Managing a landfill past its expected lifespans can result in some unexpected costs. Eric Mead, of HDR Inc, explains how councils and private sector companies can better plan for the future. 

In response to increased environmental regulations, landfill operators have had to change the way they do business.

The changes align with new restrictions placed on councils and private sector operators in managing their landfill after its expected lifespan in a bid to reduce emissions.

The state of New South Wales is one example of where the regulations have been enforced by the Environmental Protection Authority (EPA).

According to the New South Wales EPA’s Environment Guidelines: Solid waste land lls 2016 document, when sufficient evidence can be provided that a landfill is stable and non-polluting, an occupier may seek to complete all obligations and retrieve any financial obligations.

This can arise after submitting a certified statement of completion to the EPA certifying that further environmental management of the premises is not required, which cannot be reached until 30 years after the site stops receiving waste.

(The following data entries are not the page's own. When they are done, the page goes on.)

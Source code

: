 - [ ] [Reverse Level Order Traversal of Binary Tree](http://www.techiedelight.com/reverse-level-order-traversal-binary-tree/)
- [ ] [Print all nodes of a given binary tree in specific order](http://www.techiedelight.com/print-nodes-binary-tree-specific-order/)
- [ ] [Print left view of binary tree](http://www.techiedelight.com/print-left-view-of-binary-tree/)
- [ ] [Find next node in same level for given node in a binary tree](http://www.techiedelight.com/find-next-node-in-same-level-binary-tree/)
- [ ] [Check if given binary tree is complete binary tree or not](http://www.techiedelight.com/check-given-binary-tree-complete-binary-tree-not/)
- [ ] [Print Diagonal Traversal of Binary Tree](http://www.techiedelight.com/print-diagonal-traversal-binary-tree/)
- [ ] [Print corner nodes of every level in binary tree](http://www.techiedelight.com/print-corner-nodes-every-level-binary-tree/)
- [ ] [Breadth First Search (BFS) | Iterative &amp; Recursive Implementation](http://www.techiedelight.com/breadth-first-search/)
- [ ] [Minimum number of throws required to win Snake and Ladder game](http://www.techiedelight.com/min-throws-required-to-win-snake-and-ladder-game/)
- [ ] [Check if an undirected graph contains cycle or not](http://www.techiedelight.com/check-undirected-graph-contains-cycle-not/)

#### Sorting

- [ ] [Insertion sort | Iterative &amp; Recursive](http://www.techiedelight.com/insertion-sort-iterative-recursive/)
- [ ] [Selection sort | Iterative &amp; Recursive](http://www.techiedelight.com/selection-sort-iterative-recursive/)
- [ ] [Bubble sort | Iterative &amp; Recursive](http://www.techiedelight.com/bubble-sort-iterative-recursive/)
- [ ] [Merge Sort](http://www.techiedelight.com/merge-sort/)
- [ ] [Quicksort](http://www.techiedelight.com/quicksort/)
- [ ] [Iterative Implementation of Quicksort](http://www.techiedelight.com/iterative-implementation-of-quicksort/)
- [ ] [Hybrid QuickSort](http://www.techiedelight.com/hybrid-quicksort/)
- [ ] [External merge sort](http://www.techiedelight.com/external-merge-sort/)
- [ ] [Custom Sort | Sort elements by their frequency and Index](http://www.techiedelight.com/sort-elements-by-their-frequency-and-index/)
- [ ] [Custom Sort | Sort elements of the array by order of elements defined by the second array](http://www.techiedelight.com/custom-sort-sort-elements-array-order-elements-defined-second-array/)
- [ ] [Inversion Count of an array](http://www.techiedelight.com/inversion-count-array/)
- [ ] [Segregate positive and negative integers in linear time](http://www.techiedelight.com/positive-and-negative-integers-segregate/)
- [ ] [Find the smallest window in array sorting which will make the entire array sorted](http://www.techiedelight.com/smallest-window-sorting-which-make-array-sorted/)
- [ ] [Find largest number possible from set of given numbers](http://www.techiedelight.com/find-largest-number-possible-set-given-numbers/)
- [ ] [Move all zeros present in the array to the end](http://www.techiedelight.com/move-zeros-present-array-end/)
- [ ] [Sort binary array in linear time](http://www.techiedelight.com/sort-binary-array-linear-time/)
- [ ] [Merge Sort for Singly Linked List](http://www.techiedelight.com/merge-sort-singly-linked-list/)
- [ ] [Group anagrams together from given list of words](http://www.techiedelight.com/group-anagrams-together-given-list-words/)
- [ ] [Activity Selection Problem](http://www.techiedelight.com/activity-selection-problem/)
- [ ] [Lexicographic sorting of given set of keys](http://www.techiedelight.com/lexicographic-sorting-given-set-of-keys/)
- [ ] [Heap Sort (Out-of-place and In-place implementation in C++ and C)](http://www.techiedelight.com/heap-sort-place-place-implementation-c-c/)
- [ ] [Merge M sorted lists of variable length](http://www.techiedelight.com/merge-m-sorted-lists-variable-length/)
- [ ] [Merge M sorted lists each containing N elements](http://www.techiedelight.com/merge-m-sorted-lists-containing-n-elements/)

US-based HDR INC senior waste engineer Eric Mead believes that meeting the new demands require foresight from landfill owners and operators, as well as the ability to carefully manage their most precious resource – airspace.

Landfill airspace can be defined as the volume of space on a landfill site that allows for the disposal of municipal solid waste.

“A landfill’s 30-year post closure care costs can easily run into the millions of dollars,” Eric says.

“Airspace represents the essential source of revenue for the landfill from which the operator covers all of their obligations, so developing, using and caring for it is of utmost importance.” With the modern landfill in mind, Eric developed a strategy to increase efficiencies for councils and private sector landfill operators.

Over the past two years, the consultancy firm has launched an Australian office to investigate new services for the local waste management market.

Since then, Eric developed the MOM strategy, which stands for; maximising a landfills permitted airspace, optimising day-to-day operations and minimising expenditure and generating revenue.

At the 7th Australian Landfill and Transfers Conference in Sydney, Eric presented his new strategy, outlining various products and services which could facilitate the MOM strategy.

Eric says that due to stricter environmental regulations over recent years, there is now a range of costs associated with managing a landfill, including increased post-closure care responsibilities.

“In the US, we’ve closed sites about 20 or 30 years ago due to the implementation of more stringent landfill regulations and these sites are now coming up on a 30-year post closure care mark, when in theory you’re supposed to be able to turn the keys and say ‘I’m done’,” Eric says.

“I don’t think many people are going to be able to do that, so you’re almost faced with perpetual care of these sites.

“If you were an efficient operator you may have planned for 30 years of post-closure care because that is what the regulations require. And now as you near the 30-year mark, the environmental authority is saying that the landfill is not stable enough to exit post-closure care.”

Eric believes that councils and private sector operators will need to prolong the life of their active landfill, reduce costs and generate post-closure revenue to accommodate for increased landfill obligations including extended care after closure.